Let \({e_1} = \left[ {\begin{array}{*{20}{c}}1\\0\end{array}} \right]\), \({e_2} = \left[ {\begin{array}{*{20}{c}}0\\1\end{array}} \right]\), \({y_1} = \left[ {\begin{array}{*{20}{c}}2\\5\end{array}} \right]\) and \({y_2} = \left[ {\begin{array}{*{20}{c}}{ - 1}\\6\end{array}} \right]\) and let \(T:{\mathbb{R}^2} \to {\mathbb{R}^2}\) be a linear transformation that maps \({e_1}\) into \({y_1}\) and maps \({e_2}\) into \({y_2}\).
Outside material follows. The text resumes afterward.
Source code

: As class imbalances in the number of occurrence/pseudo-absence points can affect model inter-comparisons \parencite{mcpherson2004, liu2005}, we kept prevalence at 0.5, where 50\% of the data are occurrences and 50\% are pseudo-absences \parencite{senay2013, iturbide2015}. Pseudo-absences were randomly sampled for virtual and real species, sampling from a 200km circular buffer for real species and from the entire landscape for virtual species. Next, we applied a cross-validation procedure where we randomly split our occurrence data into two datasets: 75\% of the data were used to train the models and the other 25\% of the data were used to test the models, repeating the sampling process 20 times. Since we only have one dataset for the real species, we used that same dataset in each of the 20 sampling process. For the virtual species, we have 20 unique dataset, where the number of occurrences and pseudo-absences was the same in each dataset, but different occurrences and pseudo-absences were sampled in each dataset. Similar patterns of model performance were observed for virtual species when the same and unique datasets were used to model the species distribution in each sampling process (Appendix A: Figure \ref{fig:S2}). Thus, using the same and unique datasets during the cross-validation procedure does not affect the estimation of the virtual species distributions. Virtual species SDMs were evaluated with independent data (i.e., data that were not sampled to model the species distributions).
Find the images of \(\left[ {\begin{array}{*{20}{c}}5\\{ - 3}\end{array}} \right]\) and \(\left[ {\begin{array}{*{20}{c}}{{x_1}}\\{{x_2}}\end{array}} \right]\).
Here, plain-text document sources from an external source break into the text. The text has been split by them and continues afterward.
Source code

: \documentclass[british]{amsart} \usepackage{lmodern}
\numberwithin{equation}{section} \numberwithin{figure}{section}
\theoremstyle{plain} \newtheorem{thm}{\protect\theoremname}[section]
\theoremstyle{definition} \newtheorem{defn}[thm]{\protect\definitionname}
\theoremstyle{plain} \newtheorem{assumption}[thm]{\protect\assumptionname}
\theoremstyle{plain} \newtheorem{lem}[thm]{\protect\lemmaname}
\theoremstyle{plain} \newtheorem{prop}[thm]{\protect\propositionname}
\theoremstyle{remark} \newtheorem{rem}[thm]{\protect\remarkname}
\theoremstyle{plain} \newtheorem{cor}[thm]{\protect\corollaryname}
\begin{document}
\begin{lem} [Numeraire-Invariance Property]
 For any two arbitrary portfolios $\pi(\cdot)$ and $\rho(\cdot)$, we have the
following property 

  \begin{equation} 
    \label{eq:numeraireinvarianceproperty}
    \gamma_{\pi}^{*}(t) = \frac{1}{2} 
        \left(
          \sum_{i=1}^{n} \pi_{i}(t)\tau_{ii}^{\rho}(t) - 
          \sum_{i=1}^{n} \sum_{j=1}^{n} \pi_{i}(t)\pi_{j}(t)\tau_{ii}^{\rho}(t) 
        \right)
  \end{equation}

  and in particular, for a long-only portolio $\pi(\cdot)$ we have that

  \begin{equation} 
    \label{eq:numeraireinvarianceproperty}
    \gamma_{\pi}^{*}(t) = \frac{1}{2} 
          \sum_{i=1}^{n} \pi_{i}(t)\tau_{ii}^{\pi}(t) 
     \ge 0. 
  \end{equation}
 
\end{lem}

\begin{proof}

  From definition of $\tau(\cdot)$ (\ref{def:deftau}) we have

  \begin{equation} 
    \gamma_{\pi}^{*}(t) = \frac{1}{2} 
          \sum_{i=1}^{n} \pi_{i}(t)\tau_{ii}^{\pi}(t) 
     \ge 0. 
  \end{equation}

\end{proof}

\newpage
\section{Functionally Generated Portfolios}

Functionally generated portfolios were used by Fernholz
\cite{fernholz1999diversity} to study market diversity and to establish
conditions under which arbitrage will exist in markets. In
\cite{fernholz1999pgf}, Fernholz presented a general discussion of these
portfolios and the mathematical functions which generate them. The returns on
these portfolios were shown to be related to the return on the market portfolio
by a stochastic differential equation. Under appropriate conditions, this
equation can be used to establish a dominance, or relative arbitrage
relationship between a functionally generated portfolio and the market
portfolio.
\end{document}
Solve the equation \(x = \left[ {\begin{array}{*{20}{c}}5\\{ - 3}\end{array}} \right]\).

\(\begin{aligned}x &= \left[ {\begin{array}{*{20}{c}}5\\{ - 3}\end{array}} \right]\\ &= \left[ {\begin{array}{*{20}{c}}5\\0\end{array}} \right] + \left[ {\begin{array}{*{20}{c}}0\\{ - 3}\end{array}} \right]\\ &= 5\left[ {\begin{array}{*{20}{c}}1\\0\end{array}} \right] - 3\left[ {\begin{array}{*{20}{c}}0\\1\end{array}} \right]\\ &= 5{e_1} - 3{e_2}\end{aligned}\)

\(\begin{aligned}T\left( x \right) &= T\left( {5{e_1} - 3{e_2}} \right)\\ &= 5T\left( {{e_1}} \right) - 3T\left( {{e_2}} \right)\\ &= 5{y_1} - 3{y_2}\\ &= 5\left[ {\begin{array}{*{20}{c}}2\\5\end{array}} \right] - 3\left[ {\begin{array}{*{20}{c}}{ - 1}\\6\end{array}} \right]\\ &= \left[ {\begin{array}{*{20}{c}}{13}\\7\end{array}} \right]\end{aligned}\)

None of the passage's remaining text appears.